Short Reads

General Court rejects Trioplast's action for annulment of a Commission notice to pay interest

General Court rejects Trioplast's action for annulment of a Commission notice to pay interest

General Court rejects Trioplast's action for annulment of a Commission notice to pay interest

02.06.2016

On 12 May 2016, the General Court (“GC”) dismissed an action for annulment brought by Trioplast Industrier AB (“Trioplast”) against a letter from the European Commission putting Trioplast on notice to pay interest on a fine imposed following an infringement of the cartel prohibition. The GC confirmed that interest accrues from the moment that the Commission initially imposes a fine, even if during subsequent appeal proceedings the amount of the fine is reduced.

The GC also ruled that a court order giving due effect to the outcome of related proceedings does not affect the Commission's ability to impose default interest.

In November 2005, the Commission imposed a fine on one of Trioplast's subsidiaries, Trioplast Wittenheim, for its participation in anticompetitive practices in the industrial bag sector. As Trioplast Wittenheim's parent company, Trioplast was held jointly and severally liable for an amount of EUR 7.73 million. Trioplast Wittenheim's former parent companies, FLSmidth and FLS Plast (“FLS”), were also held liable for part of the fine. Trioplast decided not pay the fine at once and provided a bank guarantee instead.

Trioplast and FLS separately appealed the decision of the Commission. In September 2010,  the GC reduced the fine imposed on Trioplast to EUR 2.73 million. In addition, the  GC pointed out that the outcome of FLS's appeal might warrant a further adjustment of the fine imposed on Trioplast, and that it would fall to the Commission to do so.

In August 2012, Trioplast made a provisional payment of EUR 2.73 million. However, it refused to pay interest over that amount as it was of the opinion that the GC had annulled the 2005 decision and that interest could only start to accrue after the Commission made a new decision. When  the Commission sent Trioplast a final notice to pay interest, Trioplast brought an action for annulment before the GC. In the alternative, Trioplast claimed damages from the Commission in the amount of the default interest and charges it had incurred in providing a bank guarantee.

The GC, however, declared Trioplast's action for annulment to be inadmissible. It found that by sending the final notice, the Commission did not adopt an act producing binding legal effects capable of affecting Trioplast's interests, but "merely confirmed the conditions to which the Commission made the suspension of payment of the fine subject during the [FLS] legal proceedings". After the Court of Justice delivered its judgment in the FLS proceedings, the original Commission decision also became binding on Trioplast.
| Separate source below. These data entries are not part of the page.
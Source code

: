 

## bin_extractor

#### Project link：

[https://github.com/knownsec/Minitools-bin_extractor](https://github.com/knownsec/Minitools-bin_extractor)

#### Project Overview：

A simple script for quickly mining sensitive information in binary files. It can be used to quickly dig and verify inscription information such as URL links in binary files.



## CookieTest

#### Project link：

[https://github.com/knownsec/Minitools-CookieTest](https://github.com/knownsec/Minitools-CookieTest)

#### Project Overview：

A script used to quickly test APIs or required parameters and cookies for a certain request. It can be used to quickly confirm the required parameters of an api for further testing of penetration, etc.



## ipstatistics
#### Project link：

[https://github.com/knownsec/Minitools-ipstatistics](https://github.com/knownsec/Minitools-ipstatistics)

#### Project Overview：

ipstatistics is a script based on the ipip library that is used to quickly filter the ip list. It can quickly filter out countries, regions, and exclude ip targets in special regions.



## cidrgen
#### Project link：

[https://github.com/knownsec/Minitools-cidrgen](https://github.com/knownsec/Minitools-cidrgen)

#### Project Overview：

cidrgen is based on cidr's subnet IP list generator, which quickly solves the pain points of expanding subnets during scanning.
This ended the suspension of payment of the fine, thereby obliging Trioplast to pay the fine immediately.

With regard to the action for damages, the GC ruled that it was Trioplast's own choice to provide a bank guarantee. If it had paid the fine immediately, Trioplast would not have had to pay the default interest. The GC ruled that there was therefore no causal link and rejected Trioplast's claim for damages, thereby following its long-standing case law on the non-contractual liability of EU institutions.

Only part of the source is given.